▸ Description of the task: Copy each line of the entries below that contains the string "tools".

▸ Provided entries:
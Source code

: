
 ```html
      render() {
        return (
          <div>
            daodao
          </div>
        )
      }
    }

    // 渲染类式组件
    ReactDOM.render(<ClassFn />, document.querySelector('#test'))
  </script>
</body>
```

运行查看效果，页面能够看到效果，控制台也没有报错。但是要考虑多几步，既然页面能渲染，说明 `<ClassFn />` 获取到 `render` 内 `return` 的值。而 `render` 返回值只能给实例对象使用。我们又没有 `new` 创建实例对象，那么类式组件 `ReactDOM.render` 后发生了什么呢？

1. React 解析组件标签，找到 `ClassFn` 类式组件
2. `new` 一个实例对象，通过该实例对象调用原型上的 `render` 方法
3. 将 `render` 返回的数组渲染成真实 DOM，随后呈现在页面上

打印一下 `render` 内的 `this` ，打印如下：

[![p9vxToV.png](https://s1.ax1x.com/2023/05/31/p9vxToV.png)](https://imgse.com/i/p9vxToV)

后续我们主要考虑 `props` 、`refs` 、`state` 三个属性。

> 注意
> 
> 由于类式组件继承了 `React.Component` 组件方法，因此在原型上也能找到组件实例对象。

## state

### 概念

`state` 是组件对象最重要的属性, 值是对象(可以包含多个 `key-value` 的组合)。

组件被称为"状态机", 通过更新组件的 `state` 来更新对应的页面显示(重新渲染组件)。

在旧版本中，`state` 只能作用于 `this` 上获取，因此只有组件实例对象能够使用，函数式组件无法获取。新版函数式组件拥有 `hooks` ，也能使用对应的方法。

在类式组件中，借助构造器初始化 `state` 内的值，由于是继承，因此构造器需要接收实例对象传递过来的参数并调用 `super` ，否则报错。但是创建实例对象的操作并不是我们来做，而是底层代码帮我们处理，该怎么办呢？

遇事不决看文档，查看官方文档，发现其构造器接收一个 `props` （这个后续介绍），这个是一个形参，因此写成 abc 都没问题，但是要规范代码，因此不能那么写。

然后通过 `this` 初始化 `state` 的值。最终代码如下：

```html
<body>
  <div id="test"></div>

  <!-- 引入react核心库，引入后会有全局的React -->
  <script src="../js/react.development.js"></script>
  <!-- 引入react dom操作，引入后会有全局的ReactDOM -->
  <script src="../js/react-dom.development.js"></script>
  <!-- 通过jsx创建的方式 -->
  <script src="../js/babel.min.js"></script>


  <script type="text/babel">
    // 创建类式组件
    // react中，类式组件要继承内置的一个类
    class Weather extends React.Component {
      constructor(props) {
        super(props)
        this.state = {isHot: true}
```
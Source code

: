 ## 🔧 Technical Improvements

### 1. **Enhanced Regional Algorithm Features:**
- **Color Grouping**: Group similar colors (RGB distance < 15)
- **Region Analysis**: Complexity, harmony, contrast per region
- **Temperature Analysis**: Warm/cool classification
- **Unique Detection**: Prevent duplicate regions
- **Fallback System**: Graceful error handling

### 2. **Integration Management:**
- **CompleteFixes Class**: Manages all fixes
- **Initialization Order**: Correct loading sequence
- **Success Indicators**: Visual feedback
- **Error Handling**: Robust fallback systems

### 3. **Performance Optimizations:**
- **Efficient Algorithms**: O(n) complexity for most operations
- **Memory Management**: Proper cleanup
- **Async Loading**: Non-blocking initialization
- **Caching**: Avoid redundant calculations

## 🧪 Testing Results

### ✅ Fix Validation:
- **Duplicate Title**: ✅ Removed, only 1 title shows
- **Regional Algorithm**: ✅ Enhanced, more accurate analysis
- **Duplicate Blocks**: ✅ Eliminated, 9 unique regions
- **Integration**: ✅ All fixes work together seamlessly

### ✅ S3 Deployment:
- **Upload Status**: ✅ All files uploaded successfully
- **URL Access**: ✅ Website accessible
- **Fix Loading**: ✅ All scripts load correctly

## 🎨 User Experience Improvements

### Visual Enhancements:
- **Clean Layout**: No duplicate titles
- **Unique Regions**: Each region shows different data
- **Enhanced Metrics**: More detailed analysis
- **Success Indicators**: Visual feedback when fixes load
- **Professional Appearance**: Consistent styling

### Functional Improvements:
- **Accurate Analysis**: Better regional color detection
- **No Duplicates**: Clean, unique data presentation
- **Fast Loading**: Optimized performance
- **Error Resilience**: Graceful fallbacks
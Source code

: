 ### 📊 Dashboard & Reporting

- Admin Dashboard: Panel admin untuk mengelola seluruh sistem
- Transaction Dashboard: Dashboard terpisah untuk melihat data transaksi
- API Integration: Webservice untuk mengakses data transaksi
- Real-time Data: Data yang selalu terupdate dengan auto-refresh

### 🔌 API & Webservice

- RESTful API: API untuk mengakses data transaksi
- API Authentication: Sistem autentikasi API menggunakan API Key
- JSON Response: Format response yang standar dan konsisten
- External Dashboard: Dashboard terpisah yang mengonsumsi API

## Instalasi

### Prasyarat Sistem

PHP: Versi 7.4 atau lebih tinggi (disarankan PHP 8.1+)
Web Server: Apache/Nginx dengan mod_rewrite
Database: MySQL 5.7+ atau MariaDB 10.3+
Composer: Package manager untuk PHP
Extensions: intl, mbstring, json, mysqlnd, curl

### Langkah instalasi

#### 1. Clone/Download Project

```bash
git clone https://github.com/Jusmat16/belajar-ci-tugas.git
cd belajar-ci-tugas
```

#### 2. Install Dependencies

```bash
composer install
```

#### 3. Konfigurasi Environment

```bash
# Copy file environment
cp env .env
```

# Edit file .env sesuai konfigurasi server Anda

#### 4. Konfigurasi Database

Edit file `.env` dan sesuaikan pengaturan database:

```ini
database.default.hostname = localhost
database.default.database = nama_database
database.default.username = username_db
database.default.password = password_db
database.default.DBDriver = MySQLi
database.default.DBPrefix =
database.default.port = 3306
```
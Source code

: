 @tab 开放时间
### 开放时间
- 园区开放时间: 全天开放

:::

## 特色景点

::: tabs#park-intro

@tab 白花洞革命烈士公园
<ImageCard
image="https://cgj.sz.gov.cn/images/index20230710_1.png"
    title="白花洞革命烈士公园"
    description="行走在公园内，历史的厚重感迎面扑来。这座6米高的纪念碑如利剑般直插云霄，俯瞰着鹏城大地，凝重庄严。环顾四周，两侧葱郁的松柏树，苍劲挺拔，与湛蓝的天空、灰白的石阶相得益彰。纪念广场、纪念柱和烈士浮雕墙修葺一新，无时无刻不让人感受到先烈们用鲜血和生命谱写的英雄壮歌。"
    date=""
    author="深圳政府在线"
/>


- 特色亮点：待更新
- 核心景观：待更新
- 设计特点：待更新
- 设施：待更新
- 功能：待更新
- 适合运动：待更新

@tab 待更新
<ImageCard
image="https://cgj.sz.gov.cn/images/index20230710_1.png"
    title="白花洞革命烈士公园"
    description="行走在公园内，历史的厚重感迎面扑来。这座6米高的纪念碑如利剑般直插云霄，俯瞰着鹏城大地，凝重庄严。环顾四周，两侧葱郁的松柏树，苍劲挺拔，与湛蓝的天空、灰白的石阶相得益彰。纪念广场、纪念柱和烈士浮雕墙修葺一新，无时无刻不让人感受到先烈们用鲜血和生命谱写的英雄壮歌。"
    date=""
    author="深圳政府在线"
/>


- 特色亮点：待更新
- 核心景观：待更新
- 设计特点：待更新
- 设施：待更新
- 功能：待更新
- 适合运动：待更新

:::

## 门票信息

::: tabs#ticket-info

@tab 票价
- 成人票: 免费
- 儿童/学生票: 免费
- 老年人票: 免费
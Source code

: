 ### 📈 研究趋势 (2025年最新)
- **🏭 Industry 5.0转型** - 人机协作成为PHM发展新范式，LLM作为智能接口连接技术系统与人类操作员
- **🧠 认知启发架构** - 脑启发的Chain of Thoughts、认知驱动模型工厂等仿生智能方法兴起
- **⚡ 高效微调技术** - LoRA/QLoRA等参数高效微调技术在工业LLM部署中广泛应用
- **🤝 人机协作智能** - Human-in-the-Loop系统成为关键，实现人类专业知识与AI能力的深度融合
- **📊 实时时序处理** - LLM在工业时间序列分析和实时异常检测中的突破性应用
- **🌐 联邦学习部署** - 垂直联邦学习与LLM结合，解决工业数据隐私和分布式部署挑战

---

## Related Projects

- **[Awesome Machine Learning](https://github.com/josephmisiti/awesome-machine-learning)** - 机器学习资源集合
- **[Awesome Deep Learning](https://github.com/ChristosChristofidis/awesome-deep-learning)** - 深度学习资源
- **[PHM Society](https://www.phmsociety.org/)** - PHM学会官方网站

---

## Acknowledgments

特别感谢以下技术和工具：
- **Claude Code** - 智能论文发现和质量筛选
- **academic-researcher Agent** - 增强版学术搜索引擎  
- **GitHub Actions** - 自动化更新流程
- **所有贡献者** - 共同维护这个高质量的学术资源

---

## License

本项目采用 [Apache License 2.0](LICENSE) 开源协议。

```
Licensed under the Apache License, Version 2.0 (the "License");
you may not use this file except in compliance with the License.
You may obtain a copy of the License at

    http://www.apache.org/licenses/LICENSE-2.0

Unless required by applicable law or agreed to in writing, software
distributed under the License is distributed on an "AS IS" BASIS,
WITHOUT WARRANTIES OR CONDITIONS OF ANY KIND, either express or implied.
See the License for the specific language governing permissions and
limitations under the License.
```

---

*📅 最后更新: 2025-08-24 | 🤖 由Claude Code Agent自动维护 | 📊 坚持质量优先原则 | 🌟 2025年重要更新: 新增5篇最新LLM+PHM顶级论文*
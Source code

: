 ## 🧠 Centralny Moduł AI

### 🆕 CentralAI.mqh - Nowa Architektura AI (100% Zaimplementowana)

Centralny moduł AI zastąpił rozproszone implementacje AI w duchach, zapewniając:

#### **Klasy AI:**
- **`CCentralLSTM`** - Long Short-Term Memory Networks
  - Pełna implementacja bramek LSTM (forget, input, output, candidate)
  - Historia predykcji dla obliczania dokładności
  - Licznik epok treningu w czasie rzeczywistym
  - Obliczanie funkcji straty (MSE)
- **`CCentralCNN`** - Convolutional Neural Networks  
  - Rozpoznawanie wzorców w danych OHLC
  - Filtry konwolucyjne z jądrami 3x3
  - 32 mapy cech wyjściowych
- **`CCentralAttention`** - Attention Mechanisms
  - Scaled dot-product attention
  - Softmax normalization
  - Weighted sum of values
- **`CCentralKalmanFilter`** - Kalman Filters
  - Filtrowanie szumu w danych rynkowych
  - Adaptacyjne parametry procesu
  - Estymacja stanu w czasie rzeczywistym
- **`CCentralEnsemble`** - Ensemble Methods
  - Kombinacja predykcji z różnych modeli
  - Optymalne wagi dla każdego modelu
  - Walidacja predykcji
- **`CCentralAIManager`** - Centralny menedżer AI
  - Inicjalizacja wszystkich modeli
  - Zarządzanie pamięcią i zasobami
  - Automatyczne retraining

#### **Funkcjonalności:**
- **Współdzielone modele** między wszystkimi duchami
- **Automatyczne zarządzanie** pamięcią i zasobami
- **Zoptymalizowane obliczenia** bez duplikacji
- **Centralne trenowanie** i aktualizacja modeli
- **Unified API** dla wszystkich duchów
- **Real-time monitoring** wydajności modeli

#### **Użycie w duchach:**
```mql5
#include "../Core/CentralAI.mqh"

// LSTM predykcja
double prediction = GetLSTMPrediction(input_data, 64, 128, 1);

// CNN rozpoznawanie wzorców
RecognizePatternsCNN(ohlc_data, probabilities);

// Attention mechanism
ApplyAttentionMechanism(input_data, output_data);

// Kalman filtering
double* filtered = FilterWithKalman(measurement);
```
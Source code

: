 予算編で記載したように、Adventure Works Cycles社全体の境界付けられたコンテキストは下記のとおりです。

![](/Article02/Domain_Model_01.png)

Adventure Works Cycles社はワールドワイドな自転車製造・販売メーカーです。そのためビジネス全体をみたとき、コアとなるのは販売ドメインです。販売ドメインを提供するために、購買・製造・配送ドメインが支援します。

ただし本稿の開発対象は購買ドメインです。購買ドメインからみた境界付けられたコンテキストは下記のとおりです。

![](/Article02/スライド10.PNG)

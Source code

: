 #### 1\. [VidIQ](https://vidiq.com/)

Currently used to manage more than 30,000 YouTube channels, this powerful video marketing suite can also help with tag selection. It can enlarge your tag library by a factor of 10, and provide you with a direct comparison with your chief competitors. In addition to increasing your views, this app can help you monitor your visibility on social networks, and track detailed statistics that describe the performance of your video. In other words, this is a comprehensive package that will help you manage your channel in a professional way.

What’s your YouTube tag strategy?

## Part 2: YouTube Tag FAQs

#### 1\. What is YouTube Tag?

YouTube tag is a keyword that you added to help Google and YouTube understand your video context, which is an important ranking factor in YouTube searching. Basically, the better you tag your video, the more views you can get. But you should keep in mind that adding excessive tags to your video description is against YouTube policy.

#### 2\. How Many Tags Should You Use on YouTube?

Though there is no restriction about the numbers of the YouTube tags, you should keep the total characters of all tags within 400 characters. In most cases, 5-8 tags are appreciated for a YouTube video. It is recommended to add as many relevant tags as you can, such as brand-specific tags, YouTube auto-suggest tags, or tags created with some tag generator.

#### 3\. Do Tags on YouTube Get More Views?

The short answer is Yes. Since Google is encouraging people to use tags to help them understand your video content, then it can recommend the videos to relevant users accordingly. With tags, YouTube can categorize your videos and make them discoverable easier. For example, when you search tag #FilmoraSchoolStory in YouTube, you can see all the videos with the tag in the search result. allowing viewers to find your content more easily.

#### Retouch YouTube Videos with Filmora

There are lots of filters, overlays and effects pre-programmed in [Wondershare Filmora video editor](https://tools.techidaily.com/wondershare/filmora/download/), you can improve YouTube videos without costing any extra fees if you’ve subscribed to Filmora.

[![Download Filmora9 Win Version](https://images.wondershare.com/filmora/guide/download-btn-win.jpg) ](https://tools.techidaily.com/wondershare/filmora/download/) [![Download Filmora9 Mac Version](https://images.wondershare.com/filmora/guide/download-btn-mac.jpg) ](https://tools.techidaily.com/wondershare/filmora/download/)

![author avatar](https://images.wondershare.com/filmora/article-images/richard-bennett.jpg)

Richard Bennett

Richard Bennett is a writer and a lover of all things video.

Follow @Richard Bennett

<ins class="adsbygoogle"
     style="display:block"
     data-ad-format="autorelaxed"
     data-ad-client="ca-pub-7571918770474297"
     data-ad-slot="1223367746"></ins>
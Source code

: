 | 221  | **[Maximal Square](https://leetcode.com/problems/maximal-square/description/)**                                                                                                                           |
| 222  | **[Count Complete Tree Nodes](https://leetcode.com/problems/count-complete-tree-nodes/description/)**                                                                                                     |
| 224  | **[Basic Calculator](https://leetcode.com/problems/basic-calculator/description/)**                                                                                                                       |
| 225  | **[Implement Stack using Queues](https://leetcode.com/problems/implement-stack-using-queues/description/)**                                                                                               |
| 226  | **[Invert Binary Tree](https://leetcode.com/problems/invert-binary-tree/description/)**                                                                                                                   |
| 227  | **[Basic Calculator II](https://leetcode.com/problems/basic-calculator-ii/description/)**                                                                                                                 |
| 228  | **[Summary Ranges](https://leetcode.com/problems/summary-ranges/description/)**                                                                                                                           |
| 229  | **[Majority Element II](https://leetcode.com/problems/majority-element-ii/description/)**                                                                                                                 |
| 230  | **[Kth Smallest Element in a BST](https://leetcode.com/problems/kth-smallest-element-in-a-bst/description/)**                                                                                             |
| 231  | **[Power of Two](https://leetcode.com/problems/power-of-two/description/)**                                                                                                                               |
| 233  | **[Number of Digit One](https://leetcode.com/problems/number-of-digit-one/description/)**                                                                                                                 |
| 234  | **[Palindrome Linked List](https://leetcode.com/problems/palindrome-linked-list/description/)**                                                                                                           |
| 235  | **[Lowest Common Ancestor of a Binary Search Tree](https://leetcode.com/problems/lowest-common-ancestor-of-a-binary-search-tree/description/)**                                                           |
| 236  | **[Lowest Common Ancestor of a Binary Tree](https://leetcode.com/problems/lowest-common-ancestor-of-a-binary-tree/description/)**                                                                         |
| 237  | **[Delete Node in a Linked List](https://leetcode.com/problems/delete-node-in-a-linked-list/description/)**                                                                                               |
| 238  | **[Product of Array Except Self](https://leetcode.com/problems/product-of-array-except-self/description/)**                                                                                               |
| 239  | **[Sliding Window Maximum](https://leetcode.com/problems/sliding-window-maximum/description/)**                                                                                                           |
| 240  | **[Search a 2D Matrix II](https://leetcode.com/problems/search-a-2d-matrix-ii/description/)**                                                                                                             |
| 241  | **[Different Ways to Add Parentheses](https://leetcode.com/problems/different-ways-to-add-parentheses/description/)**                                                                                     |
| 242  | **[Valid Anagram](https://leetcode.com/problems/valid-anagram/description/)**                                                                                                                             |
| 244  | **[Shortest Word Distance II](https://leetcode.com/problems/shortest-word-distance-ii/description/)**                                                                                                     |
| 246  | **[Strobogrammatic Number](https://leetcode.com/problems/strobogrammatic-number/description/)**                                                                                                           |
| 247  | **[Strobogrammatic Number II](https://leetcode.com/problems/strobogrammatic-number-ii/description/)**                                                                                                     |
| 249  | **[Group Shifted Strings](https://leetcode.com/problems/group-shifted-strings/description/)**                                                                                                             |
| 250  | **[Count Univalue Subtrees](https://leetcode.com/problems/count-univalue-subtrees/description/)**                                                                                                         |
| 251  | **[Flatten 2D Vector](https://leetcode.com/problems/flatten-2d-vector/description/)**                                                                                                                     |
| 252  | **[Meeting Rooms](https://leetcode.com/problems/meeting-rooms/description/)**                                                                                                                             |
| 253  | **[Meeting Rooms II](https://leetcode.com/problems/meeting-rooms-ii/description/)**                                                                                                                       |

▸ Solution:
There are lots of filters, overlays and effects pre-programmed in [Wondershare Filmora video editor](https://tools.techidaily.com/wondershare/filmora/download/), you can improve YouTube videos without costing any extra fees if you’ve subscribed to Filmora.
[![Download Filmora9 Win Version](https://images.wondershare.com/filmora/guide/download-btn-win.jpg) ](https://tools.techidaily.com/wondershare/filmora/download/) [![Download Filmora9 Mac Version](https://images.wondershare.com/filmora/guide/download-btn-mac.jpg) ](https://tools.techidaily.com/wondershare/filmora/download/)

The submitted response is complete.